## Instructions for the task:
Among the entries below, find how many lines carry the word "dataType" and state only that figure.

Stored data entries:

━━━━━━━━━━

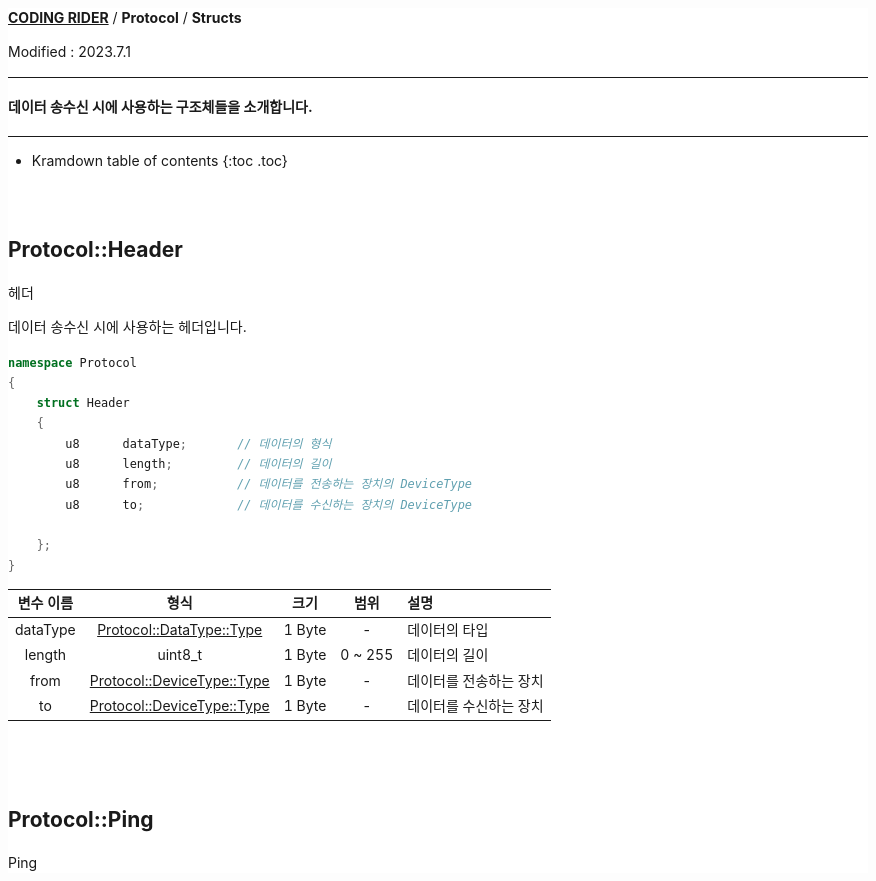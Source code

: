 **[CODING RIDER](index.md)** / **Protocol** / **Structs**

Modified : 2023.7.1

---

#### 데이터 송수신 시에 사용하는 구조체들을 소개합니다.

---

* Kramdown table of contents
{:toc .toc}

<br>


<a name="Protocol_Header"></a>
## Protocol::Header

헤더

데이터 송수신 시에 사용하는 헤더입니다.

```cpp
namespace Protocol
{
    struct Header
    {
        u8      dataType;       // 데이터의 형식
        u8      length;         // 데이터의 길이
        u8      from;           // 데이터를 전송하는 장치의 DeviceType
        u8      to;             // 데이터를 수신하는 장치의 DeviceType
        
    };
}
```

| 변수 이름 | 형식                                                                 | 크기     | 범위      | 설명                     |
|:---------:|:--------------------------------------------------------------------:|:--------:|:---------:|:-------------------------|
| dataType  | [Protocol::DataType::Type](03_datatype.md#Protocol_DataType)         | 1 Byte   | -         | 데이터의 타입            |
| length    | uint8_t                                                              | 1 Byte   | 0 ~ 255   | 데이터의 길이            |
| from      | [Protocol::DeviceType::Type](04_definitions.md#Protocol_DeviceType)  | 1 Byte   | -         | 데이터를 전송하는 장치   |
| to        | [Protocol::DeviceType::Type](04_definitions.md#Protocol_DeviceType)  | 1 Byte   | -         | 데이터를 수신하는 장치   |


<br>
<br>


<a name="Protocol_Ping"></a>
## Protocol::Ping

Ping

━━━━━━━━━━

## Task solution:
2